Records contained in a dataset:
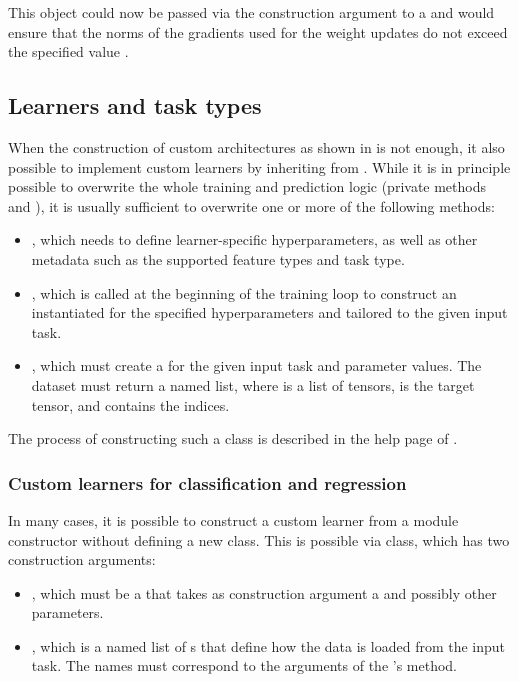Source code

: \documentclass[article]{jss}
\theoremstyle{definition}
\begin{document}
This object could now be passed via the  construction argument to a  and would ensure that the norms of the gradients used for the weight updates do not exceed the specified value .


\subsection{Learners and task types}\label{sec:extending-learner-task}

When the construction of custom architectures as shown in  is not enough, it also possible to implement custom learners by inheriting from .
While it is in principle possible to overwrite the whole training and prediction logic (private methods  and ), it is usually sufficient to overwrite one or more of the following methods:
\begin{itemize}
    \item {}, which needs to define learner-specific hyperparameters, as well as other metadata such as the supported feature types and task type.
    \item {}, which is called at the beginning of the training loop to construct an instantiated  for the specified hyperparameters and tailored to the given input task.
    \item {}, which must create a  for the given input task and parameter values. The dataset must return a named list, where  is a list of tensors,  is the target tensor, and  contains the indices.
\end{itemize}

The process of constructing such a class is described in the help page of .

\subsubsection{Custom learners for classification and regression}\label{sec:extending-learner}

In many cases, it is possible to construct a custom learner from a module constructor without defining a new class.
This is possible via  class, which has two construction arguments:
\begin{itemize}
    \item {}, which must be a  that takes as construction argument a  and possibly other parameters.
    \item {}, which is a named list of s that define how the data is loaded from the input task. The names must correspond to the arguments of the 's  method.
\end{itemize}
\end{document}
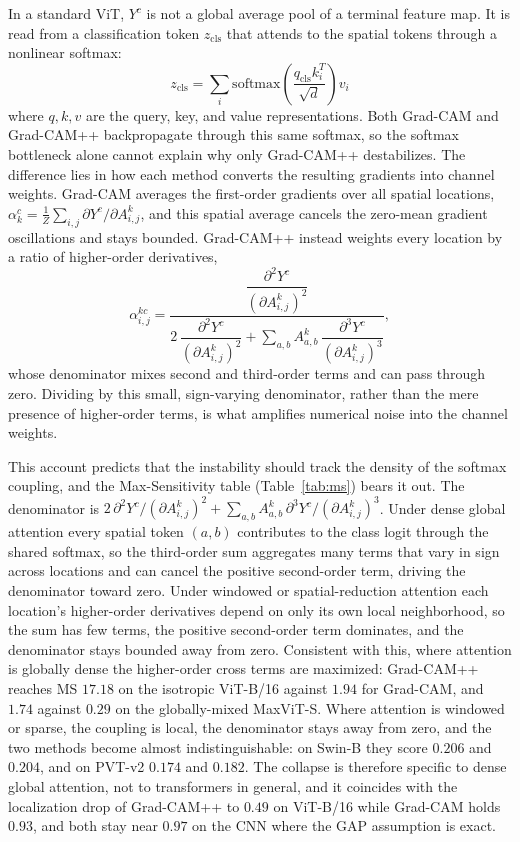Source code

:\documentclass[final,5p,times,twocolumn]{elsarticle}
\begin{document}
In a standard ViT, $Y^c$ is not a global average pool of a terminal feature map. It is read from a classification token $z_{\text{cls}}$ that attends to the spatial tokens through a nonlinear softmax:
\begin{equation}
z_{\text{cls}} = \sum_i \text{softmax}\!\left(\frac{q_{\text{cls}} k_i^T}{\sqrt{d}}\right) v_i
\end{equation}
where $q, k, v$ are the query, key, and value representations. Both Grad-CAM and Grad-CAM++ backpropagate through this same softmax, so the softmax bottleneck alone cannot explain why only Grad-CAM++ destabilizes. The difference lies in how each method converts the resulting gradients into channel weights. Grad-CAM averages the first-order gradients over all spatial locations, $\alpha_k^c = \tfrac{1}{Z}\sum_{i,j} \partial Y^c / \partial A^k_{i,j}$, and this spatial average cancels the zero-mean gradient oscillations and stays bounded. Grad-CAM++ instead weights every location by a ratio of higher-order derivatives,
\begin{equation}
\alpha_{i,j}^{kc} = \frac{\dfrac{\partial^2 Y^c}{(\partial A^k_{i,j})^2}}{2\,\dfrac{\partial^2 Y^c}{(\partial A^k_{i,j})^2} + \displaystyle\sum_{a,b} A^k_{a,b}\,\dfrac{\partial^3 Y^c}{(\partial A^k_{i,j})^3}},
\end{equation}
whose denominator mixes second and third-order terms and can pass through zero. Dividing by this small, sign-varying denominator, rather than the mere presence of higher-order terms, is what amplifies numerical noise into the channel weights.

This account predicts that the instability should track the density of the softmax coupling, and the Max-Sensitivity table (Table~\ref{tab:ms}) bears it out. The denominator is $2\,\partial^2 Y^c/(\partial A^k_{i,j})^2 + \sum_{a,b} A^k_{a,b}\,\partial^3 Y^c/(\partial A^k_{i,j})^3$. Under dense global attention every spatial token $(a,b)$ contributes to the class logit through the shared softmax, so the third-order sum aggregates many terms that vary in sign across locations and can cancel the positive second-order term, driving the denominator toward zero. Under windowed or spatial-reduction attention each location's higher-order derivatives depend on only its own local neighborhood, so the sum has few terms, the positive second-order term dominates, and the denominator stays bounded away from zero. Consistent with this, where attention is globally dense the higher-order cross terms are maximized: Grad-CAM++ reaches MS $17.18$ on the isotropic ViT-B/16 against $1.94$ for Grad-CAM, and $1.74$ against $0.29$ on the globally-mixed MaxViT-S. Where attention is windowed or sparse, the coupling is local, the denominator stays away from zero, and the two methods become almost indistinguishable: on Swin-B they score $0.206$ and $0.204$, and on PVT-v2 $0.174$ and $0.182$. The collapse is therefore specific to dense global attention, not to transformers in general, and it coincides with the localization drop of Grad-CAM++ to $0.49$ on ViT-B/16 while Grad-CAM holds $0.93$, and both stay near $0.97$ on the CNN where the GAP assumption is exact.
\end{document}
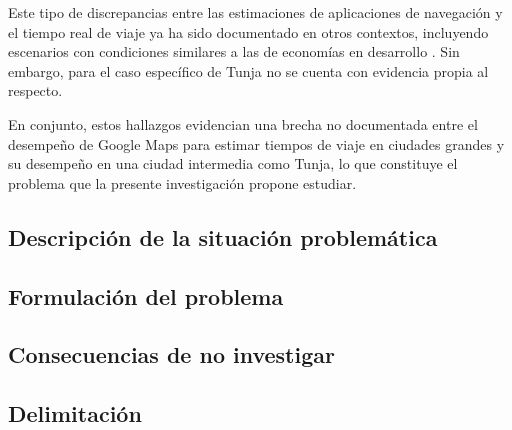 Este tipo de discrepancias entre las estimaciones de aplicaciones de navegación y el
tiempo real de viaje ya ha sido documentado en otros contextos, incluyendo escenarios
con condiciones similares a las de economías en desarrollo \cite{bastarianto2025}.
Sin embargo, para el caso específico de Tunja no se cuenta con evidencia propia al
respecto.

En conjunto, estos hallazgos evidencian una brecha no documentada entre el desempeño
de Google Maps para estimar tiempos de viaje en ciudades grandes y su desempeño en
una ciudad intermedia como Tunja, lo que constituye el problema que la presente
investigación propone estudiar.

\subsection{Descripción de la situación problemática}

\subsection{Formulación del problema}

\subsection{Consecuencias de no investigar}

\subsection{Delimitación}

§ **Try it**:
Print the records again exactly. Skip every picture.

§ **Response box**:
Source code

: \documentclass[article]{jss}
\theoremstyle{definition}
\begin{document}
This object could now be passed via the  construction argument to a  and would ensure that the norms of the gradients used for the weight updates do not exceed the specified value .


\subsection{Learners and task types}\label{sec:extending-learner-task}

When the construction of custom architectures as shown in  is not enough, it also possible to implement custom learners by inheriting from .
While it is in principle possible to overwrite the whole training and prediction logic (private methods  and ), it is usually sufficient to overwrite one or more of the following methods:
\begin{itemize}
    \item {}, which needs to define learner-specific hyperparameters, as well as other metadata such as the supported feature types and task type.
    \item {}, which is called at the beginning of the training loop to construct an instantiated  for the specified hyperparameters and tailored to the given input task.
    \item {}, which must create a  for the given input task and parameter values. The dataset must return a named list, where  is a list of tensors,  is the target tensor, and  contains the indices.
\end{itemize}

The process of constructing such a class is described in the help page of .

\subsubsection{Custom learners for classification and regression}\label{sec:extending-learner}

In many cases, it is possible to construct a custom learner from a module constructor without defining a new class.
This is possible via  class, which has two construction arguments:
\begin{itemize}
    \item {}, which must be a  that takes as construction argument a  and possibly other parameters.
    \item {}, which is a named list of s that define how the data is loaded from the input task. The names must correspond to the arguments of the 's  method.
\end{itemize}
\end{document}
Source code

:\documentclass[final,5p,times,twocolumn]{elsarticle}
\begin{document}
In a standard ViT, $Y^c$ is not a global average pool of a terminal feature map. It is read from a classification token $z_{\text{cls}}$ that attends to the spatial tokens through a nonlinear softmax:
\begin{equation}
z_{\text{cls}} = \sum_i \text{softmax}\!\left(\frac{q_{\text{cls}} k_i^T}{\sqrt{d}}\right) v_i
\end{equation}
where $q, k, v$ are the query, key, and value representations. Both Grad-CAM and Grad-CAM++ backpropagate through this same softmax, so the softmax bottleneck alone cannot explain why only Grad-CAM++ destabilizes. The difference lies in how each method converts the resulting gradients into channel weights. Grad-CAM averages the first-order gradients over all spatial locations, $\alpha_k^c = \tfrac{1}{Z}\sum_{i,j} \partial Y^c / \partial A^k_{i,j}$, and this spatial average cancels the zero-mean gradient oscillations and stays bounded. Grad-CAM++ instead weights every location by a ratio of higher-order derivatives,
\begin{equation}
\alpha_{i,j}^{kc} = \frac{\dfrac{\partial^2 Y^c}{(\partial A^k_{i,j})^2}}{2\,\dfrac{\partial^2 Y^c}{(\partial A^k_{i,j})^2} + \displaystyle\sum_{a,b} A^k_{a,b}\,\dfrac{\partial^3 Y^c}{(\partial A^k_{i,j})^3}},
\end{equation}
whose denominator mixes second and third-order terms and can pass through zero. Dividing by this small, sign-varying denominator, rather than the mere presence of higher-order terms, is what amplifies numerical noise into the channel weights.

This account predicts that the instability should track the density of the softmax coupling, and the Max-Sensitivity table (Table~\ref{tab:ms}) bears it out. The denominator is $2\,\partial^2 Y^c/(\partial A^k_{i,j})^2 + \sum_{a,b} A^k_{a,b}\,\partial^3 Y^c/(\partial A^k_{i,j})^3$. Under dense global attention every spatial token $(a,b)$ contributes to the class logit through the shared softmax, so the third-order sum aggregates many terms that vary in sign across locations and can cancel the positive second-order term, driving the denominator toward zero. Under windowed or spatial-reduction attention each location's higher-order derivatives depend on only its own local neighborhood, so the sum has few terms, the positive second-order term dominates, and the denominator stays bounded away from zero. Consistent with this, where attention is globally dense the higher-order cross terms are maximized: Grad-CAM++ reaches MS $17.18$ on the isotropic ViT-B/16 against $1.94$ for Grad-CAM, and $1.74$ against $0.29$ on the globally-mixed MaxViT-S. Where attention is windowed or sparse, the coupling is local, the denominator stays away from zero, and the two methods become almost indistinguishable: on Swin-B they score $0.206$ and $0.204$, and on PVT-v2 $0.174$ and $0.182$. The collapse is therefore specific to dense global attention, not to transformers in general, and it coincides with the localization drop of Grad-CAM++ to $0.49$ on ViT-B/16 while Grad-CAM holds $0.93$, and both stay near $0.97$ on the CNN where the GAP assumption is exact.
\end{document}
 Este tipo de discrepancias entre las estimaciones de aplicaciones de navegación y el
tiempo real de viaje ya ha sido documentado en otros contextos, incluyendo escenarios
con condiciones similares a las de economías en desarrollo \cite{bastarianto2025}.
Sin embargo, para el caso específico de Tunja no se cuenta con evidencia propia al
respecto.

En conjunto, estos hallazgos evidencian una brecha no documentada entre el desempeño
de Google Maps para estimar tiempos de viaje en ciudades grandes y su desempeño en
una ciudad intermedia como Tunja, lo que constituye el problema que la presente
investigación propone estudiar.

\subsection{Descripción de la situación problemática}

\subsection{Formulación del problema}

\subsection{Consecuencias de no investigar}

\subsection{Delimitación}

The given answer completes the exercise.